[AIM OF THE EXERCISE] In the records below, find the line with "- firstname : A felhasználó keresztneve." and the line with "-Összes tantárgy megtekintése". Print both exactly, along with every line between them, and no other line.

[DATASET]
* * * * * * *

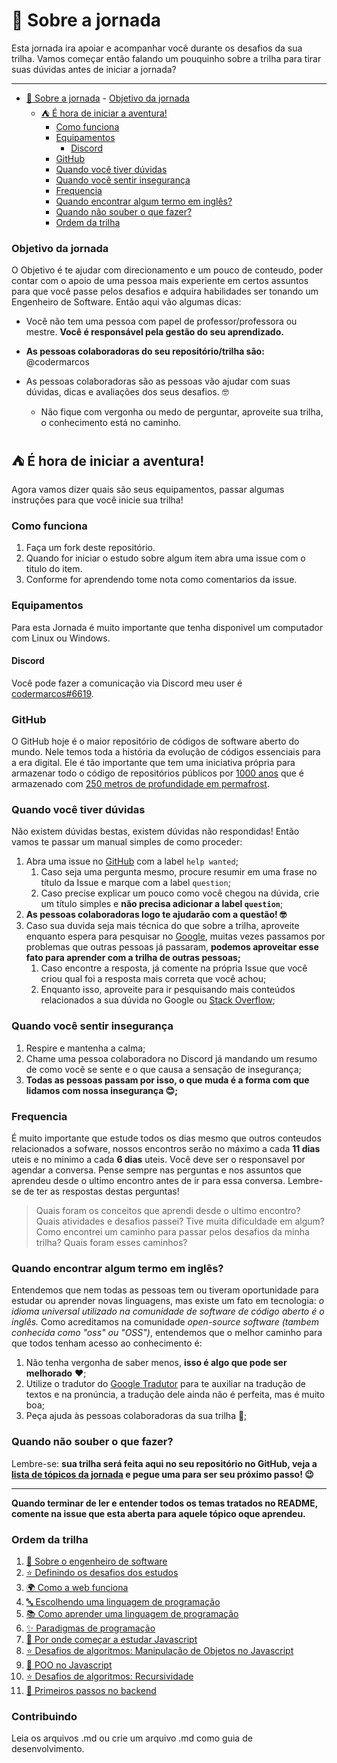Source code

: # 🌌 Sobre a jornada

Esta jornada ira apoiar e acompanhar você durante os desafios da sua trilha. Vamos começar então falando um pouquinho sobre a trilha para tirar suas dúvidas antes de iniciar a jornada?

------------------------

- [🌌 Sobre a jornada](#-sobre-a-jornada)
		- [Objetivo da jornada](#objetivo-da-jornada)
	- [⛺️ É hora de iniciar a aventura!](#️-é-hora-de-iniciar-a-aventura)
		- [Como funciona](#como-funciona)
		- [Equipamentos](#equipamentos)
			- [Discord](#discord)
		- [GitHub](#github)
		- [Quando você tiver dúvidas](#quando-você-tiver-dúvidas)
		- [Quando você sentir insegurança](#quando-você-sentir-insegurança)
		- [Frequencia](#frequencia)
		- [Quando encontrar algum termo em inglês?](#quando-encontrar-algum-termo-em-inglês)
		- [Quando não souber o que fazer?](#quando-não-souber-o-que-fazer)
		- [Ordem da trilha](#ordem-da-trilha)

### Objetivo da jornada

O Objetivo é te ajudar com direcionamento e um pouco de conteudo, poder contar com o apoio de uma pessoa mais experiente em certos assuntos para que você passe pelos desafios e adquira habilidades ser tonando um Engenheiro de Software. Então aqui vão algumas dicas:

- Você não tem uma pessoa com papel de professor/professora ou mestre. **Você é responsável pela gestão do seu aprendizado.**
- **As pessoas colaboradoras do seu repositório/trilha são:** @codermarcos

- As pessoas colaboradoras são as pessoas vão ajudar com suas dúvidas, dicas e avaliações dos seus desafios. 🤓
  - Não fique com vergonha ou medo de perguntar, aproveite sua trilha, o conhecimento está no caminho.

## ⛺️ É hora de iniciar a aventura!

Agora vamos dizer quais são seus equipamentos, passar algumas instruções para que você inicie sua trilha!

### Como funciona 

1. Faça um fork deste repositório.
2. Quando for iniciar o estudo sobre algum item abra uma issue com o titulo do item.
3. Conforme for aprendendo tome nota como comentarios da issue.

### Equipamentos

Para esta Jornada é muito importante que tenha disponivel um computador com Linux ou Windows.

#### Discord

Você pode fazer a comunicação via Discord meu user é [codermarcos#6619]().

### GitHub

O GitHub hoje é o maior repositório de códigos de software aberto do mundo. Nele temos toda a história da evolução de códigos essenciais para a era digital. Ele é tão importante que tem uma iniciativa própria para armazenar todo o código de repositórios públicos por [1000 anos](https://archiveprogram.github.com/) que é armazenado com [250 metros de profundidade em permafrost](https://archiveprogram.github.com/arctic-vault/).

### Quando você tiver dúvidas

Não existem dúvidas bestas, existem dúvidas não respondidas! Então vamos te passar um manual simples de como proceder:

1. Abra uma issue no [GitHub](https://github.com/codermarcos/jornada-engenheiro-de-software/issues/new) com a label `help wanted`;
   1. Caso seja uma pergunta mesmo, procure resumir em uma frase no título da Issue e marque com a label `question`;
   2. Caso precise explicar um pouco como você chegou na dúvida, crie um título simples e **não precisa adicionar a label `question`**;
2. **As pessoas colaboradoras logo te ajudarão com a questão! 🤓**
3. Caso sua duvida seja mais técnica do que sobre a trilha, aproveite enquanto espera para pesquisar no [Google](https://www.google.com/), muitas vezes passamos por problemas que outras pessoas já passaram, **podemos aproveitar esse fato para aprender com a trilha de outras pessoas;**
   1. Caso encontre a resposta, já comente na própria Issue que você criou qual foi a resposta mais correta que você achou;
   2. Enquanto isso, aproveite para ir pesquisando mais conteúdos relacionados a sua dúvida no Google ou [Stack Overflow](https://pt.stackoverflow.com/);

### Quando você sentir insegurança

1. Respire e mantenha a calma;
2. Chame uma pessoa colaboradora no Discord já mandando um resumo de como você se sente e o que causa a sensação de insegurança;
3. **Todas as pessoas passam por isso, o que muda é a forma com que lidamos com nossa insegurança 😊;**

### Frequencia

É muito importante que estude todos os dias mesmo que outros conteudos relacionados a sofware, nossos encontros serão no máximo a cada **11 dias** uteis e no minimo a cada **6 dias** uteis. Você deve ser o responsavel por agendar a conversa. Pense sempre nas perguntas e nos assuntos que aprendeu desde o ultimo encontro antes de ir para essa conversa. Lembre-se de ter as respostas destas perguntas!

> Quais foram os conceitos que aprendi desde o ultimo encontro?
> Quais atividades e desafios passei? Tive muita dificuldade em algum?
> Como encontrei um caminho para passar pelos desafios da minha trilha? Quais foram esses caminhos?

### Quando encontrar algum termo em inglês?

Entendemos que nem todas as pessoas tem ou tiveram oportunidade para estudar ou aprender novas linguagens, mas existe um fato em tecnologia: *o idioma universal utilizado na comunidade de software de código aberto é o inglês.* Como acreditamos na comunidade *open-source software (tambem conhecida como "oss" ou "OSS")*, entendemos que o melhor caminho para que todos tenham acesso ao conhecimento é:

1. Não tenha vergonha de saber menos, **isso é algo que pode ser melhorado** ❤️️;
2. Utilize o tradutor do [Google Tradutor](https://translate.google.com/?hl=pt-BR) para te auxiliar na tradução de textos e na pronúncia, a tradução dele ainda não é perfeita, mas é muito boa;
3. Peça ajuda às pessoas colaboradoras da sua trilha 🤗;

### Quando não souber o que fazer?

Lembre-se: **sua trilha será feita aqui no seu repositório no GitHub, veja a [lista de tópicos da jornada](https://github.com/codermarcos/jornada-engenheiro-de-software/) e pegue uma para ser seu próximo passo! 😉**

-------------

**Quando terminar de ler e entender todos os temas tratados no README, comente na issue que esta aberta para aquele tópico oque aprendeu.**

### Ordem da trilha

1. [🌠 Sobre o engenheiro de software](/sobre-o-engenheiro-de-software.md)
2. [⭐ Definindo os desafios dos estudos](/definindo-os-desafios-dos-estudos.md)
3. [🌍 Como a web funciona](/como-a-web-funciona.md)
4. [🔤 Escolhendo uma linguagem de programação](/escolhendo-uma-linguagem-de-programacao.md)
5. [📚 Como aprender uma linguagem de programação](/como-aprender-uma-linguagem-de-programacao.md)
6. [✨ Paradigmas de programação](/paradigmas-de-programacao.md)
7. [🏁 Por onde começar a estudar Javascript](/por-onde-comecar-a-estudar-javascript.md)
8. [⭐ Desafios de algoritmos: Manipulação de Objetos no Javascript](/desafios-de-algoritmos_manipulacao-de-objetos-no-javascript.md)
9. [🥚 POO no Javascript](/poo-no-javascript.md)
10. [⭐ Desafios de algoritmos: Recursividade](/desafios-de-algoritmos_recursividade.md)
11. [👣 Primeiros passos no backend](/primeiros-passos-no-backend.md)

### Contribuindo
Leia os arquivos .md ou crie um arquivo .md como guia de desenvolvimento.
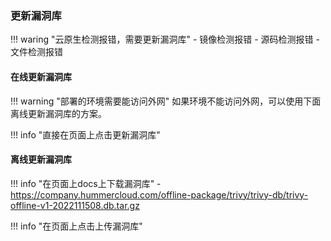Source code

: ### 更新漏洞库

!!! waring "云原生检测报错，需要更新漏洞库"
    - 镜像检测报错
    - 源码检测报错
    - 文件检测报错

#### 在线更新漏洞库

!!! warning "部署的环境需要能访问外网"
    如果环境不能访问外网，可以使用下面离线更新漏洞库的方案。

!!! info "直接在页面上点击更新漏洞库"


#### 离线更新漏洞库

!!! info "在页面上docs上下载漏洞库"
    - https://company.hummercloud.com/offline-package/trivy/trivy-db/trivy-offline-v1-2022111508.db.tar.gz

!!! info "在页面上点击上传漏洞库"
    
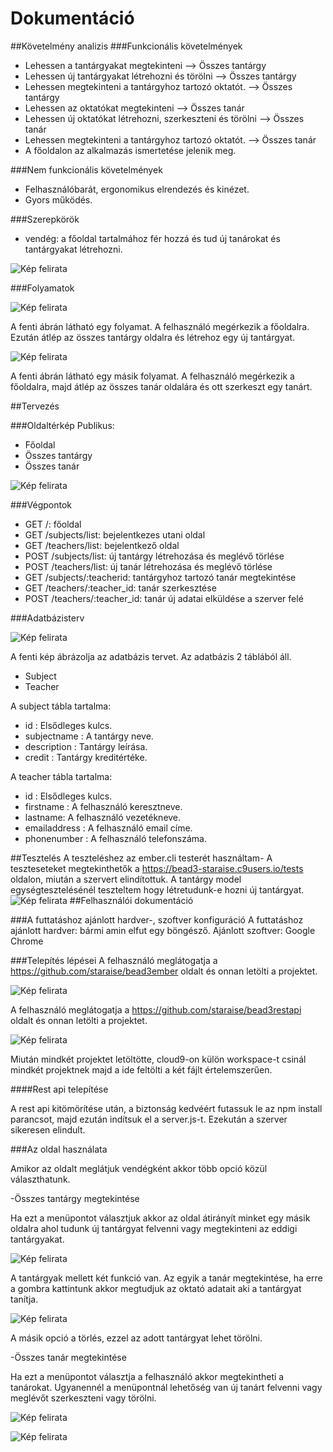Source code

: # Dokumentáció

##Követelmény analizis
###Funkcionális követelmények
- Lehessen a tantárgyakat megtekinteni --> Összes tantárgy
- Lehessen új tantárgyakat létrehozni és törölni --> Összes tantárgy
- Lehessen megtekinteni a tantárgyhoz tartozó oktatót. --> Összes tantárgy
- Lehessen az oktatókat megtekinteni --> Összes tanár
- Lehessen új oktatókat létrehozni, szerkeszteni és törölni --> Összes tanár
- Lehessen megtekinteni a tantárgyhoz tartozó oktatót. --> Összes tanár
- A főoldalon az alkalmazás ismertetése jelenik meg.

###Nem funkcionális követelmények
- Felhasználóbarát, ergonomikus elrendezés és kinézet.
- Gyors működés.

###Szerepkörök

- vendég: a főoldal tartalmához fér hozzá és tud új tanárokat és tantárgyakat létrehozni.

![Kép felirata](docs/images/elsokep.PNG)

###Folyamatok

![Kép felirata](docs/images/masodikkep.PNG)

A fenti ábrán látható egy folyamat. A felhasználó megérkezik a főoldalra. Ezután átlép az összes tantárgy oldalra és létrehoz egy új tantárgyat.

![Kép felirata](docs/images/harmadikkep.PNG)

A fenti ábrán látható egy másik folyamat. A felhasználó megérkezik a főoldalra, majd átlép az összes tanár oldalára és ott szerkeszt egy tanárt.

##Tervezés

###Oldaltérkép
Publikus:

- Főoldal
- Összes tantárgy
- Összes tanár

![Kép felirata](docs/images/negyedikkep.PNG)

###Végpontok

- GET /: főoldal
- GET /subjects/list: bejelentkezes utani oldal
- GET /teachers/list: bejelentkező oldal
- POST /subjects/list: új tantárgy létrehozása és meglévő törlése
- POST /teachers/list: új tanár létrehozása és meglévő törlése
- GET /subjects/:teacherid: tantárgyhoz tartozó tanár megtekintése
- GET /teachers/:teacher_id: tanár szerkesztése
- POST /teachers/:teacher_id: tanár új adatai elküldése a szerver felé

###Adatbázisterv

![Kép felirata](docs/images/otodikkep.PNG)

A fenti kép ábrázolja az adatbázis tervet. Az adatbázis 2 táblából áll.
- Subject
- Teacher

A subject tábla tartalma:
- id : Elsődleges kulcs.
- subjectname : A tantárgy neve.
- description : Tantárgy leírása.
- credit : Tantárgy kreditértéke.

A teacher tábla tartalma:
- id : Elsődleges kulcs.
- firstname : A felhasználó keresztneve.
- lastname: A felhasználó vezetékneve.
- emailaddress : A felhasználó email címe.
- phonenumber : A felhasználó telefonszáma.

##Tesztelés
A teszteléshez az ember.cli testerét használtam-
A teszteseteket megtekinthetők a https://bead3-staraise.c9users.io/tests oldalon, miután a szervert elindítottuk.
A tantárgy model egységtesztelésénél teszteltem hogy létretudunk-e hozni új tantárgyat.
![Kép felirata](docs/images/hatodik.PNG)
##Felhasználói dokumentáció

###A futtatáshoz ajánlott hardver-, szoftver konfiguráció
A futtatáshoz ajánlott hardver: bármi amin elfut egy böngésző.
Ajánlott szoftver: Google Chrome

###Telepítés lépései
A felhasználó meglátogatja a https://github.com/staraise/bead3ember oldalt és onnan letölti a projektet. 

![Kép felirata](docs/images/hetedik.PNG)

A felhasználó meglátogatja a https://github.com/staraise/bead3restapi oldalt és onnan letölti a projektet. 

![Kép felirata](docs/images/nyolcadik.PNG)

Miután mindkét projektet letöltötte, cloud9-on külön workspace-t csinál mindkét projektnek majd a ide feltölti a két fájlt értelemszerűen.

####Rest api telepítése

A rest api kitömörítése után, a biztonság kedvéért futassuk le az npm install parancsot, majd ezután indítsuk el a server.js-t.
Ezekután a szerver sikeresen elindult.

###Az oldal használata

Amikor az oldalt meglátjuk vendégként akkor több opció közül választhatunk.

-Összes tantárgy megtekintése

Ha ezt a menüpontot választjuk akkor az oldal átirányít minket egy másik oldalra ahol tudunk új tantárgyat felvenni vagy megtekinteni az eddigi tantárgyakat. 

![Kép felirata](docs/images/kilencedik.PNG)

A tantárgyak mellett két funkció van. Az egyik a tanár megtekintése, ha erre a gombra kattintunk akkor megtudjuk az oktató adatait aki a tantárgyat tanítja.

![Kép felirata](docs/images/tizedik.PNG)

A másik opció a törlés, ezzel az adott tantárgyat lehet törölni.

-Összes tanár megtekintése

Ha ezt a menüpontot választja a felhasználó akkor megtekintheti a tanárokat. Ugyanennél a menüpontnál lehetőség van új tanárt felvenni vagy meglévőt szerkeszteni vagy törölni.

![Kép felirata](docs/images/11.PNG)

![Kép felirata](docs/images/12.PNG)
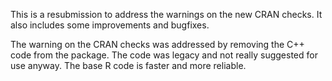This is a resubmission to address the warnings on the new CRAN checks. It also includes some improvements and bugfixes. 

The warning on the CRAN checks was addressed by removing the C++ code from the package. The code was legacy and not really suggested for use anyway. The base R code is faster and more reliable. 

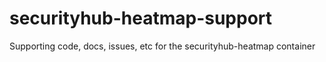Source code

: # securityhub-heatmap-support
Supporting code, docs, issues, etc for the securityhub-heatmap container
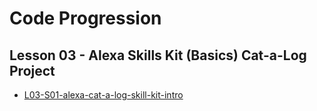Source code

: # Code Progression

## Lesson 03 - Alexa Skills Kit (Basics) Cat-a-Log Project

* [L03-S01-alexa-cat-a-log-skill-kit-intro](/L03_S01)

* * * * * * *

[RESPONSE AREA]
- firstname : A felhasználó keresztneve.
- lastname: A felhasználó vezetékneve.
- emailaddress : A felhasználó email címe.
- phonenumber : A felhasználó telefonszáma.

##Tesztelés
A teszteléshez az ember.cli testerét használtam-
A teszteseteket megtekinthetők a https://bead3-staraise.c9users.io/tests oldalon, miután a szervert elindítottuk.
A tantárgy model egységtesztelésénél teszteltem hogy létretudunk-e hozni új tantárgyat.
![Kép felirata](docs/images/hatodik.PNG)
##Felhasználói dokumentáció

###A futtatáshoz ajánlott hardver-, szoftver konfiguráció
A futtatáshoz ajánlott hardver: bármi amin elfut egy böngésző.
Ajánlott szoftver: Google Chrome

###Telepítés lépései
A felhasználó meglátogatja a https://github.com/staraise/bead3ember oldalt és onnan letölti a projektet. 

![Kép felirata](docs/images/hetedik.PNG)

A felhasználó meglátogatja a https://github.com/staraise/bead3restapi oldalt és onnan letölti a projektet. 

![Kép felirata](docs/images/nyolcadik.PNG)

Miután mindkét projektet letöltötte, cloud9-on külön workspace-t csinál mindkét projektnek majd a ide feltölti a két fájlt értelemszerűen.

####Rest api telepítése

A rest api kitömörítése után, a biztonság kedvéért futassuk le az npm install parancsot, majd ezután indítsuk el a server.js-t.
Ezekután a szerver sikeresen elindult.

###Az oldal használata

Amikor az oldalt meglátjuk vendégként akkor több opció közül választhatunk.

-Összes tantárgy megtekintése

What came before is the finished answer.